Allah Resulü (sav) “İstanbul fethedilecek, onu fetheden kumandan, ne güzel kumandan, ordusu ne güzel ordudur”6 dediği için, ümmetin tüm komutanları o gizlenen “güzel kumandan” olmak, tüm askerler de o “güzel ordu”nun bir neferi olmak istemişlerdir. İstanbul fethedilinceye kadar İslam orduları tarafından defalarca kuşatılmış, sonunda “güzel kumandan” Sultan Mehmed, “güzel ordusu” ile “Fatih” olma şerefine nail olmuştur. Allah Resulu (sav) “1453’de Mehmed isminde biri İstanbul’u fethedecek” deseydi, ümmetin diğer kumandanları İstanbul’un fethi için çaba harcamayacaklardı.

İnsan ömrü içinde de ecel yani nerede ve ne zaman öleceğimiz gizlenmiştir. Eğer ecel gizli olmasaydı ve herkes öleceği yeri ve zamanı bilseydi sizce hayat nasıl olurdu?

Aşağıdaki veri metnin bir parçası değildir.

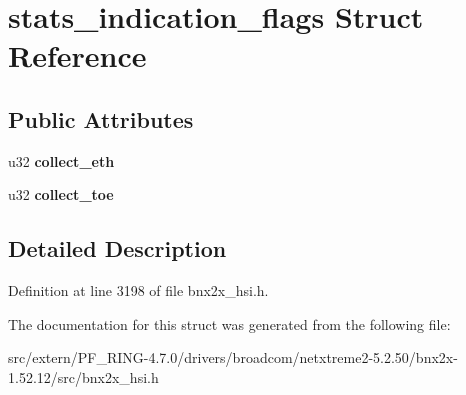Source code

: \hypertarget{structstats__indication__flags}{
\section{stats\_\-indication\_\-flags Struct Reference}
\label{structstats__indication__flags}
}
\subsection*{Public Attributes}
\begin{DoxyCompactItemize}
\item 
\hypertarget{structstats__indication__flags_a31ccaf9cd3d662df196385ced6712318}{
u32 {\bfseries collect\_\-eth}}
\label{structstats__indication__flags_a31ccaf9cd3d662df196385ced6712318}

\item 
\hypertarget{structstats__indication__flags_a9d8bb225f800027fbc1c70c0d66203fb}{
u32 {\bfseries collect\_\-toe}}
\label{structstats__indication__flags_a9d8bb225f800027fbc1c70c0d66203fb}

\end{DoxyCompactItemize}


\subsection{Detailed Description}


Definition at line 3198 of file bnx2x\_\-hsi.h.



The documentation for this struct was generated from the following file:\begin{DoxyCompactItemize}
\item 
src/extern/PF\_\-RING-\/4.7.0/drivers/broadcom/netxtreme2-\/5.2.50/bnx2x-\/1.52.12/src/bnx2x\_\-hsi.h\end{DoxyCompactItemize}

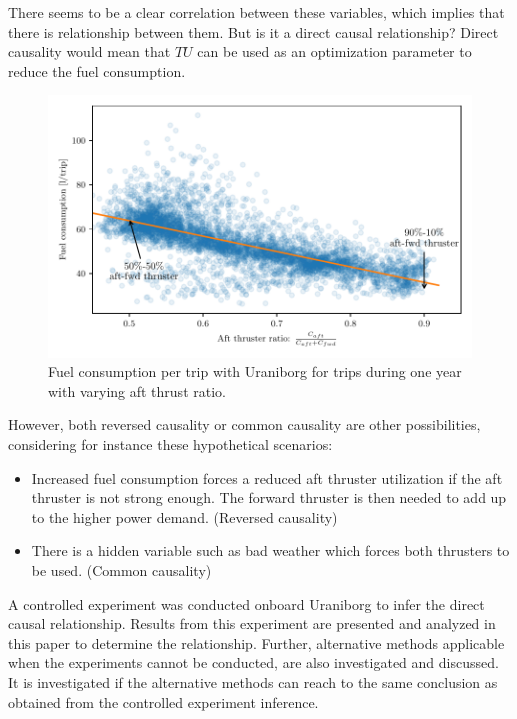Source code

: There seems to be a clear correlation between these variables,  which implies that there is relationship between them. But is it a direct causal relationship? Direct causality would mean that $TU$ can be used as an optimization parameter to reduce the fuel consumption.
\begin{figure}[!htb]
    \centering
    \includegraphics[width=\textwidth]{figures/correlation.pdf}
    \caption{Fuel consumption per trip with Uraniborg for trips during one year with varying aft thrust ratio.}
    \label{fig:fuel_consumption_correlation}
\end{figure}
However, both reversed causality or common causality are other possibilities, considering for instance these hypothetical scenarios:
\begin{itemize}
    \item Increased fuel consumption forces a reduced aft thruster utilization if the aft thruster is not strong enough. The forward thruster is then needed to add up to the higher power demand. (Reversed causality)

    \item There is a hidden variable such as bad weather which forces both thrusters to be used. (Common causality)
\end{itemize}

A controlled experiment was conducted onboard Uraniborg to infer the direct causal relationship. Results from this experiment are presented and analyzed in this paper to determine the relationship. Further, alternative methods applicable when the experiments cannot be conducted, are also investigated and discussed. It is investigated if the alternative methods can reach to the same conclusion as obtained from the controlled experiment inference. 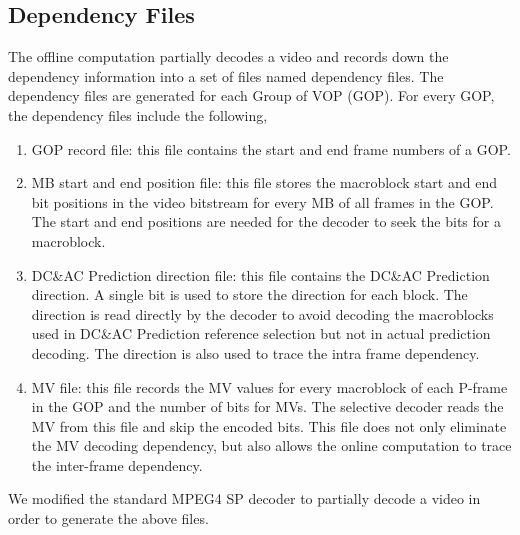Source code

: \subsection{Dependency Files}
The offline computation partially decodes a video and records down the dependency information into a set of files named dependency files. The dependency files are generated for each Group of VOP (GOP). For every GOP, the dependency files include the following,
\begin{enumerate}
\item GOP record file: this file contains the start and end frame numbers of a GOP. 
\item MB start and end position file: this file stores the macroblock start and end bit positions in the video bitstream for every MB of all frames in the GOP. The start and end positions are needed for the decoder to seek the bits for a macroblock. 
\item DC\&AC Prediction direction file: this file contains the DC\&AC Prediction direction. A single bit is used to store the direction for each block. The direction is read directly by the decoder to avoid decoding the macroblocks used in DC\&AC Prediction reference selection but not in actual prediction decoding. The direction is also used to trace the intra frame dependency.  
\item MV file: this file records the MV values for every macroblock of each P-frame in the GOP and the number of bits for MVs. The selective decoder reads the MV from this file and skip the encoded bits. This file does not only eliminate the MV decoding dependency, but also allows the online computation to trace the inter-frame dependency.
\end{enumerate}
We modified the standard MPEG4 SP decoder to partially decode a video in order to generate the above files.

Ömrün yarısı gafletle, diğer yarısı ise ölüme adım adım yaklaşan bir idam mahkumu gibi, ölüm günü yaklaştıkça artan ümitsizlik ve endişe ile geçmez miydi? İşte gizlilikteki güzellik burada da karşımıza çıkıyor. Her an ölecekmiş gibi ahirete, hiç ölmeyecekmiş gibi dünyaya çalışılan7 hayat, sizce de daha güzel değil mi?

İnsanın eceli gibi, kainatın eceli olan kıyamet de gizli bırakılmıştır. Her asrın insanları sanki kıyamet onların zamanında kopacak gibi ahiretlerine hazırlık yapmış, kıyametin dehşetinden Allah’a sığınmışlardır. Eğer kıyametin vakti belli olsaydı, kıyametin kopacağı zamandan evvel yaşayanlar gaflet ile vakit geçirecek, kıyametin kopmasına yakın yaşayanlar ise dehşet ve ümitsizlik içinde olacaktı. Hatta belki de kıyameti görmemek için topluca hayatlarına son vereceklerdi. Ancak kıyamet gizlenmiş, mü’minin hiç ölmeyecek gibi dünyasını mamur etmek için çabalaması istenmiş, hatta kıyamet kopsa bile eldeki bir fidanın dikiminin ihmal edilmemesi emredilmiş8 dünya ve ukba dengesi sağlanmıştır.

Özetle gizlilik güzeldir, gizli olan özeldir. Bu gizlilikler hem bizi tembellik ve gafletten kurtarmakta, hem de korku ve ümit dengesinde hayatı geçirmemize imkan sağlamaktadır.

Bir sonraki yazımızda görüşünceye kadar Allah’a emanet olun.

__________

1. Sözler, Yirmi Dördüncü Söz
2. Kadir Suresi, 3
3. Müslim, Müsâfirîn, 175
4. Buhârî, Cuma 37, Talâk 24, Daavât 61; Müslim, Müsâfirîn 166, 167, Cuma 13–15
5. Yunus Suresi, 62
6. el-Hâkim, el-Müstedrek, 4:422; Buharî, Târihü’s-Sağîr, no. 139; Müsned, 4:335; el-Heysemî, Mecmeu’z-Zevâid, 6:218.